FRT - The
Game-Changing Technology
Facial Recognition: A Strategic Imperative for National Security
An abundance of data is overwhelming
intelligence analysts and law enforcement officials across the globe. Without
immediate action to get ahead of this challenge, our national security will fall
behind.
In recent years, the intelligence and law
enforcement communities have struggled to extract actionable and accurate
investigative information from a constantly expanding database of image
evidence.
Additionally, the sheer number of malevolent actors on the web, especially the
dark web – coupled with the rapidly expanding use of video – exacerbates this
investigative challenge. As the volume of information balloons and the types of
nefarious activity increases, the limits of current systems to analyze data and
extract meaningful insights have already been reached.
This data problem will only increase. Cisco
recently projected an annual 4.8 zettabytes of internet traffic by 2022.
This presents real and fundamental challenges to the law enforcement and
intelligence communities that must collect, analyze, store, and retrieve data to
counter diverse national security and criminal threats. Hiding within these
troves of information are photos and videos that contain identities that may
threaten the national security of the United States and other ally countries.
Our adversaries seek to hide within these data stores and conceal their
malevolent intent at the same time.
This data challenge sets up an international game of digital Hide and Seek for
the intelligence and law enforcement communities. Losing this game would
undoubtedly have stark, and quite possibly disastrous, consequences. Winning
will require nations to win the race to develop superior AI, machine learning,
and computing resources.
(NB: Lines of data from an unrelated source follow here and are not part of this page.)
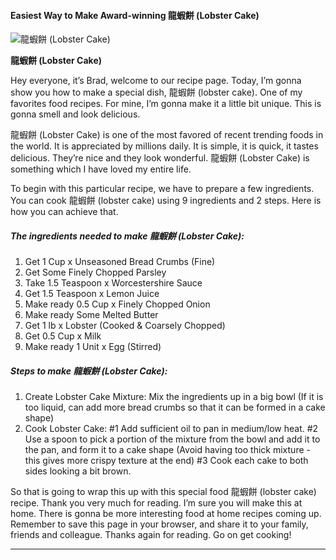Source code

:             

#### Easiest Way to Make Award-winning 龍蝦餅 (Lobster Cake)

![龍蝦餅 (Lobster Cake)](https://img-global.cpcdn.com/recipes/07a74f2ebfad14c6/751x532cq70/%e9%be%8d%e8%9d%a6%e9%a4%85-lobster-cake-recipe-main-photo.jpg)

**龍蝦餅 (Lobster Cake)**

Hey everyone, it’s Brad, welcome to our recipe page. Today, I’m gonna show you how to make a special dish, 龍蝦餅 (lobster cake). One of my favorites food recipes. For mine, I’m gonna make it a little bit unique. This is gonna smell and look delicious.

龍蝦餅 (Lobster Cake) is one of the most favored of recent trending foods in the world. It is appreciated by millions daily. It is simple, it is quick, it tastes delicious. They’re nice and they look wonderful. 龍蝦餅 (Lobster Cake) is something which I have loved my entire life.

To begin with this particular recipe, we have to prepare a few ingredients. You can cook 龍蝦餅 (lobster cake) using 9 ingredients and 2 steps. Here is how you can achieve that.

##### The ingredients needed to make 龍蝦餅 (Lobster Cake):

1.  Get 1 Cup x Unseasoned Bread Crumbs (Fine)
2.  Get Some Finely Chopped Parsley
3.  Take 1.5 Teaspoon x Worcestershire Sauce
4.  Get 1.5 Teaspoon x Lemon Juice
5.  Make ready 0.5 Cup x Finely Chopped Onion
6.  Make ready Some Melted Butter
7.  Get 1 lb x Lobster (Cooked & Coarsely Chopped)
8.  Get 0.5 Cup x Milk
9.  Make ready 1 Unit x Egg (Stirred)

##### Steps to make 龍蝦餅 (Lobster Cake):

1.  Create Lobster Cake Mixture: Mix the ingredients up in a big bowl (If it is too liquid, can add more bread crumbs so that it can be formed in a cake shape)
2.  Cook Lobster Cake: #1 Add sufficient oil to pan in medium/low heat. #2 Use a spoon to pick a portion of the mixture from the bowl and add it to the pan, and form it to a cake shape (Avoid having too thick mixture - this gives more crispy texture at the end) #3 Cook each cake to both sides looking a bit brown.

So that is going to wrap this up with this special food 龍蝦餅 (lobster cake) recipe. Thank you very much for reading. I’m sure you will make this at home. There is gonna be more interesting food at home recipes coming up. Remember to save this page in your browser, and share it to your family, friends and colleague. Thanks again for reading. Go on get cooking!

* * *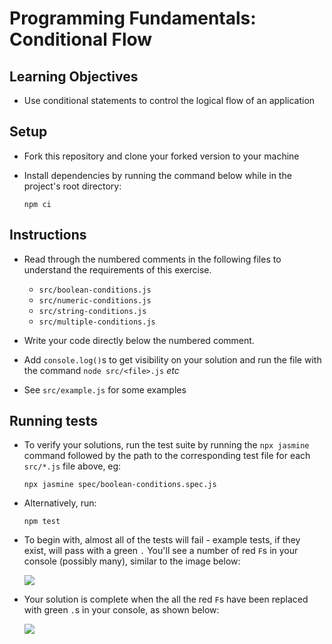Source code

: # Programming Fundamentals: Conditional Flow

## Learning Objectives

- Use conditional statements to control the logical flow of an application

## Setup

- Fork this repository and clone your forked version to your machine
- Install dependencies by running the command below while in the project's root directory:

  `npm ci`

## Instructions

- Read through the numbered comments in the following files to understand the requirements of this exercise.

  - `src/boolean-conditions.js`
  - `src/numeric-conditions.js`
  - `src/string-conditions.js`
  - `src/multiple-conditions.js`

- Write your code directly below the numbered comment.

- Add `console.log()`s to get visibility on your solution and run the file with the command `node src/<file>.js` _etc_

- See `src/example.js` for some examples

## Running tests

- To verify your solutions, run the test suite by running the `npx jasmine` command followed by the path to the corresponding test file for each `src/*.js` file above, eg:

  `npx jasmine spec/boolean-conditions.spec.js`

- Alternatively, run:

  `npm test`

- To begin with, almost all of the tests will fail - example tests, if they exist, will pass with a green `.` You'll see a number of red `F`s in your console (possibly many), similar to the image below:

  ![](./img/test-fail.png)

- Your solution is complete when the all the red `F`s have been replaced with green `.`s in your console, as shown below:

  ![](./img/test-pass.png)

<!-- ## Extensions

- Extension exercises can be found in the `src/extensions` directory with corresponding tests in the `spec/extensions` directory.

- To run the tests for the extensions, you can either run spec files individually as follows:

  `npx jasmine spec/extensions/<file>.spec.js`

- Alternatively, run:

  `npm run test-extensions` -->

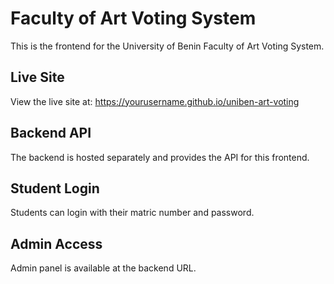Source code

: # Faculty of Art Voting System

This is the frontend for the University of Benin Faculty of Art Voting System.

## Live Site

View the live site at: https://yourusername.github.io/uniben-art-voting

## Backend API

The backend is hosted separately and provides the API for this frontend.

## Student Login

Students can login with their matric number and password.

## Admin Access

Admin panel is available at the backend URL.
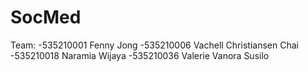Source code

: # SocMed
Team:
-535210001 Fenny Jong
-535210006 Vachell Christiansen Chai
-535210018 Naramia Wijaya
-535210036 Valerie Vanora Susilo
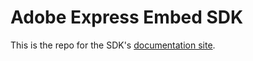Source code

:# Adobe Express Embed SDK

This is the repo for the SDK's [documentation site](https://developer.adobe.com/embed-sdk/docs/).

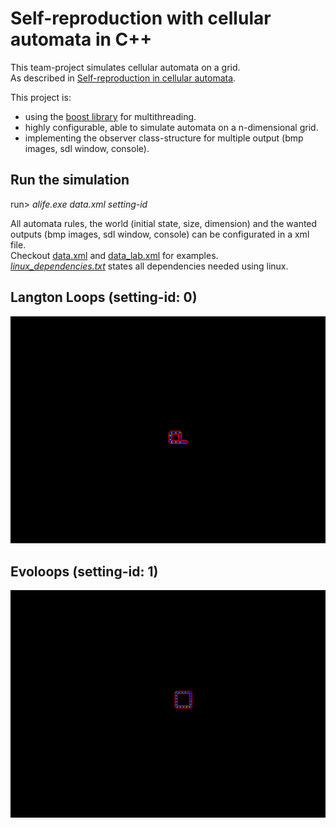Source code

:#  Self-reproduction with cellular automata in C++
This team-project simulates cellular automata on a grid.\
As described in <a href="http://www-users.york.ac.uk/~gt512/BIC/langton84.pdf">Self-reproduction in cellular automata</a>.

This project is:
- using the <a href="https://www.boost.org">boost library</a> for multithreading.
- highly configurable, able to simulate automata on a n-dimensional grid.
- implementing the observer class-structure for multiple output (bmp images, sdl window, console).

## Run the simulation
run> *alife.exe data.xml setting-id*

All automata rules, the world (initial state, size, dimension) and the wanted outputs (bmp images, sdl window, console) can be configurated in a xml file.\
Checkout
<a href="code/data.xml">data.xml</a> and <a href="code/data_lab.xml">data_lab.xml</a> for examples.\
*<a href="code/linux_dependencies.txt">linux_dependencies.txt</a>* states all dependencies needed using linux.

## Langton Loops (setting-id: 0)
<img src="media/anim_a.gif">

## Evoloops (setting-id: 1)
<img src="media/anim_b.gif">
Biometrics, and specifically facial recognition
technology (FRT) provides a game-changing technology to detect threats
immediately and verify identities with near-certainty. Given the vast volumes of
data that includes either photos or videos, the legally authorized utilization
of FRT is likely to become one of the most strategic tools to support our
national security posture.
Face recognition has been an active research and development area for more than
fifty years and commercial systems began to emerge in the late 1990’s. Over the
past twenty years, FRT accuracy has improved a thousand-fold; algorithmic
approaches applied to portrait style images now recognize faces significantly
better than humans can and are able to analyze data sets with greater speed and
scale.
This paper will address some of the obscurities frequently associated with face
recognition; provide a technical assessment of the current state of the
technology; and evaluate recent claims that China and Russia are accelerating
FRT capabilities beyond those currently available to the United States and
partner countries.
Face recognition and public acceptance
FRT
entered the public consciousness with the Hollywood surveillance film genre.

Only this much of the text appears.